Markets have evolved through a long history of human development to modern monetary economies operating with high frequency of information. Therefore, Government interventions will be significant noises to markets. Markets are in constant discovery of prices through market forces and will adjust to all noises and shocks quickly or with a time lag. Such adjustments will take place through changes in the demand side or supply side or both.

For example the Corona pandemic has caused a historic shock to the supply side or disruptions of global supply chains. State policy interventions (i.e., fiscal stimulus, ultra-loose monetary policy and pandemic control measures) taken in response have been causing significant shocks to the demand side first (rise in the post-pandemic demand) which will help recover the supply side over time.

Therefore, these policy interventions must be reversed gradually when instabilities in markets start fading. Otherwise, the cost of heavily controlled market mechanism by way of side effects to the demand side and supply side and sectoral balances of the economy and resulting long-term instabilities such as bubbles, market manipulations, bureaucratic irregularities, rising income/wealth inequalities and decline in productivity.

Line bureaucracies normally tend to implement interventions to the letter and sprint, subject to resources available to them, without constant assessment on the level of their objectives and their side effects.

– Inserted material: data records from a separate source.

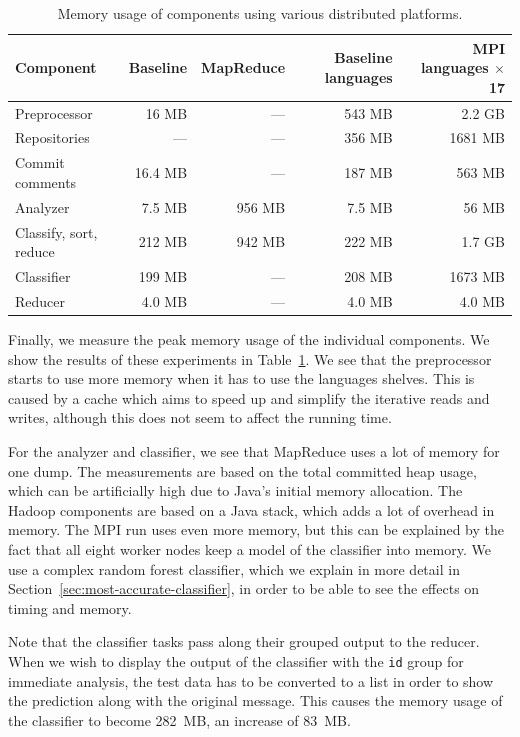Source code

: \documentclass{article}
\begin{document}
\begin{table}[h!]
  \centering
  \begin{tabular}{l r r r r}
    \toprule
    \textbf{Component} & \textbf{Baseline} & \textbf{MapReduce} &
    \textbf{Baseline languages} & \textbf{MPI languages $\times$ 17} \\
    \midrule
    Preprocessor           & 16 MB   & ---    & 543 MB & 2.2 GB  \\
    \quad Repositories     & ---     & ---    & 356 MB & 1681 MB \\
    \quad Commit comments  & 16.4 MB & ---    & 187 MB & 563 MB  \\
    Analyzer               & 7.5 MB  & 956 MB & 7.5 MB & 56 MB   \\
    Classify, sort, reduce & 212 MB  & 942 MB & 222 MB & 1.7 GB  \\
    \quad Classifier       & 199 MB  & ---    & 208 MB & 1673 MB \\
    \quad Reducer          & 4.0 MB  & ---    & 4.0 MB & 4.0 MB  \\
    \bottomrule
  \end{tabular}
  \caption{Memory usage of components using various distributed platforms.}
  \label{tab:component-mem}
\end{table}
Finally, we measure the peak memory usage of the individual components. We show 
the results of these experiments in Table~\ref{tab:component-mem}. We see that 
the preprocessor starts to use more memory when it has to use the languages 
shelves. This is caused by a cache which aims to speed up and simplify the 
iterative reads and writes, although this does not seem to affect the running 
time.

For the analyzer and classifier, we see that MapReduce uses a lot of memory for 
one dump. The measurements are based on the total committed heap usage, which 
can be artificially high due to Java's initial memory allocation. The Hadoop 
components are based on a Java stack, which adds a lot of overhead in memory. 
The MPI run uses even more memory, but this can be explained by the fact that 
all eight worker nodes keep a model of the classifier into memory. We use 
a complex random forest classifier, which we explain in more detail in 
Section~\ref{sec:most-accurate-classifier}, in order to be able to see the 
effects on timing and memory.

Note that the classifier tasks pass along their grouped output to the reducer. 
When we wish to display the output of the classifier with the {\tt id} group 
for immediate analysis, the test data has to be converted to a list in order to 
show the prediction along with the original message. This causes the memory 
usage of the classifier to become 282~MB, an increase of 83~MB.
\end{document}
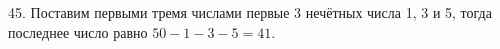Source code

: 45. Поставим первыми тремя числами первые 3 нечётных числа 1, 3 и 5, тогда последнее число равно $50-1-3-5=41.$\\
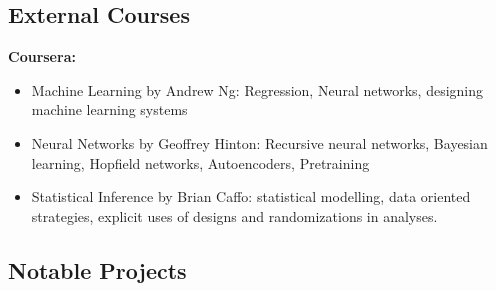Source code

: \documentclass[10pt,letterpaper,sans]{moderncv}        %
\begin{document}
\subsection{External Courses}
\textbf{Coursera:}
\begin{itemize}
\item Machine Learning by Andrew Ng: Regression, Neural networks, designing machine learning systems
\item Neural Networks by Geoffrey Hinton: Recursive neural networks, Bayesian learning, Hopfield networks, Autoencoders, Pretraining
\item Statistical Inference by Brian Caffo: statistical modelling, data oriented strategies, explicit uses of designs and randomizations in analyses.
\end{itemize}

\vspace{4pt}

\subsection{Notable Projects}

\vspace{5pt}
\end{document}
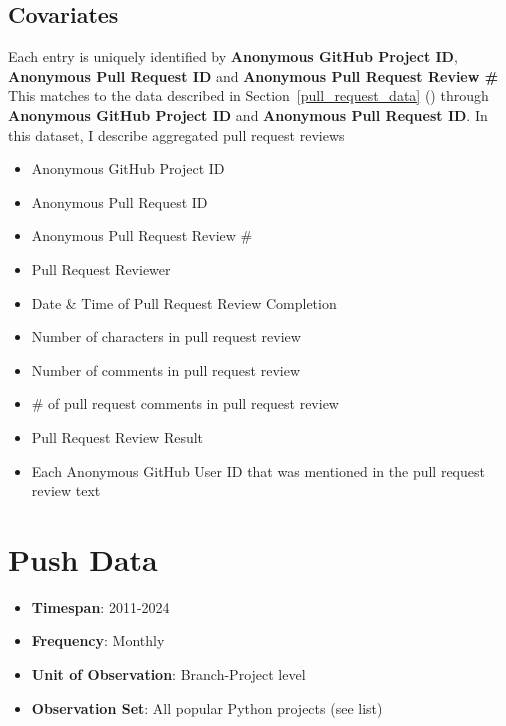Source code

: \documentclass[12pt,notitlepage]{article}
\begin{document}
\subsection*{Covariates}
Each entry is uniquely identified by \textbf{Anonymous GitHub Project ID}, \textbf{Anonymous Pull Request ID} and \textbf{Anonymous Pull Request Review \#} 
This matches to the data described in Section~\ref{pull_request_data} () through \textbf{Anonymous GitHub Project ID} and \textbf{Anonymous Pull Request ID}. In this dataset, I describe aggregated pull request reviews
\begin{itemize}
    \item Anonymous GitHub Project ID
    \item Anonymous Pull Request ID
    \item Anonymous Pull Request Review \# 
    \item Pull Request Reviewer
    \item Date \& Time of Pull Request Review Completion
    \item Number of characters in pull request review
    \item Number of comments in pull request review
    \item \# of pull request comments in pull request review
    \item Pull Request Review Result
    \item Each Anonymous GitHub User ID that was mentioned in the pull request review text 
\end{itemize}

\section{Push Data}
\begin{itemize}
    \item \textbf{Timespan}: 2011-2024
    \item \textbf{Frequency}: Monthly
    \item \textbf{Unit of Observation}: Branch-Project level
    \item \textbf{Observation Set}: All popular Python projects (see list)
\end{itemize}
\end{document}

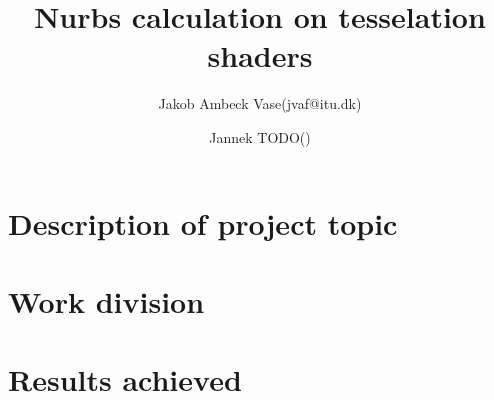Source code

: \documentclass[hidelinks]{paper}
\author{Jakob Ambeck Vase(jvaf@itu.dk) \and Jannek TODO()}
\title{Nurbs calculation on tesselation shaders}
\begin{document}
\maketitle
\listoftodos
\tableofcontents
\begin{abstract}
\end{abstract}
\section{Description of project topic}

\section{Work division}

\section{Results achieved}

\end{document}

Their general tendency is to keep those interventions/regulations for a long time whether they are relevant or not for new conditions as they love them.

Therefore, the lack of fine tuning of interventions to suit new conditions causes significant distortions to markets, their forces and the operating mechanism of the economy which will finally be reflected in prices and real income level that are the core of living standards. This is the first-round impact of state intervention on the general public.

Finally, riffle effects of all interventions in aggregate will eventually end up in the budget deficit and public debt. This is the second-round impact on the public. Therefore, the size and the trend in the budget deficit and accompanying sectoral imbalances (net private savings and BOP current account deficit) are the best indicators of the extent of the state interventions in the economy.

In contrast, relevant bureaucracy lines state that interventions are to balance the markets and the economy due to external shocks as they do not understand drastic shocks and imbalances they create through interventions without allowing the markets to sort out initial imbalances through the normal market mechanism.

(This article provides some thoughts of the author based on his hands-on experience in public service and economic analyses.)